(Collected data):
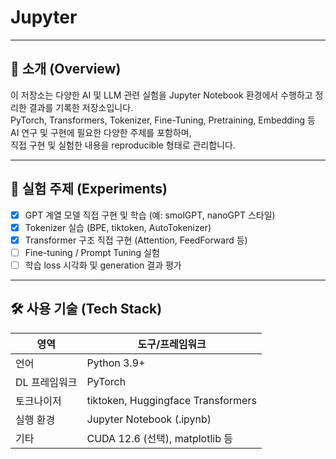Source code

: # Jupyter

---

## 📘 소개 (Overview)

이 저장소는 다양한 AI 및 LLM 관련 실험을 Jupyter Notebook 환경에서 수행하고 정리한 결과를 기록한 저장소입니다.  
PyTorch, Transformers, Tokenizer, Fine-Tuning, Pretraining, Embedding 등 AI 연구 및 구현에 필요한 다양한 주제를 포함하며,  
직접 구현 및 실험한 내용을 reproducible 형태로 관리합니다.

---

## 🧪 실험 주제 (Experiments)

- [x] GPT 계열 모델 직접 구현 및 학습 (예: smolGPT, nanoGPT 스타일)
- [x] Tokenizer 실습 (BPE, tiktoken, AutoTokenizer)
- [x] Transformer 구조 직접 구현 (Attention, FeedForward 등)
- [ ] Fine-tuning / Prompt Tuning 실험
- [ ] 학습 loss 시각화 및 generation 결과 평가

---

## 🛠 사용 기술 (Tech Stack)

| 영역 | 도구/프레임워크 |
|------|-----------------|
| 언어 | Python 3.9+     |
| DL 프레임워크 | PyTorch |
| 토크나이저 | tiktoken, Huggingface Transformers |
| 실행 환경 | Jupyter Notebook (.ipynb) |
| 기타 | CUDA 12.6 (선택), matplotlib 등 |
--
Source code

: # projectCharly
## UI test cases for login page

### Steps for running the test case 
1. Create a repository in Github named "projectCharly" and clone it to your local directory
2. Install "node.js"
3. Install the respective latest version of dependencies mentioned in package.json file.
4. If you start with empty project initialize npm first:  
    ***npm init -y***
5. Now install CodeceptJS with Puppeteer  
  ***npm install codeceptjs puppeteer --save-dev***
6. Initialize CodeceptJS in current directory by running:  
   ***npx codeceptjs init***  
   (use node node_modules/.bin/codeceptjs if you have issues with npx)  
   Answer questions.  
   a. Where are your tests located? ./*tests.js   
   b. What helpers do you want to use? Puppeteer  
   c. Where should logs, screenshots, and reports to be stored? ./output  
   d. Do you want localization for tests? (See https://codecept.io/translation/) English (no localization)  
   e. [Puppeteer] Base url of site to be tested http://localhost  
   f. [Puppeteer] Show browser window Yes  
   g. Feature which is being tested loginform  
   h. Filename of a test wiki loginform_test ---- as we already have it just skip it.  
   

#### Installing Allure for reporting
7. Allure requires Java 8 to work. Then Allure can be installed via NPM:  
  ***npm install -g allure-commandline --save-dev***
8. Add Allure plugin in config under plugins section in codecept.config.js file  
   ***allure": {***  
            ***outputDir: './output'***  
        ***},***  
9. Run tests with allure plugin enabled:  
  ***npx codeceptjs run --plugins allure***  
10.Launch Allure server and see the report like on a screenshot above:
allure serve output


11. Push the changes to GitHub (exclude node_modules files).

(Action item): What are the lines above, starting at the one with "1. Create a" and ending at the one with "g. Feature which"? Give them again exactly, and only them.

(Solution for this problem):
1. Create a repository in Github named "projectCharly" and clone it to your local directory
2. Install "node.js"
3. Install the respective latest version of dependencies mentioned in package.json file.
4. If you start with empty project initialize npm first:  
    ***npm init -y***
5. Now install CodeceptJS with Puppeteer  
  ***npm install codeceptjs puppeteer --save-dev***
6. Initialize CodeceptJS in current directory by running:  
   ***npx codeceptjs init***  
   (use node node_modules/.bin/codeceptjs if you have issues with npx)  
   Answer questions.  
   a. Where are your tests located? ./*tests.js   
   b. What helpers do you want to use? Puppeteer  
   c. Where should logs, screenshots, and reports to be stored? ./output  
   d. Do you want localization for tests? (See https://codecept.io/translation/) English (no localization)  
   e. [Puppeteer] Base url of site to be tested http://localhost  
   f. [Puppeteer] Show browser window Yes  
   g. Feature which is being tested loginform  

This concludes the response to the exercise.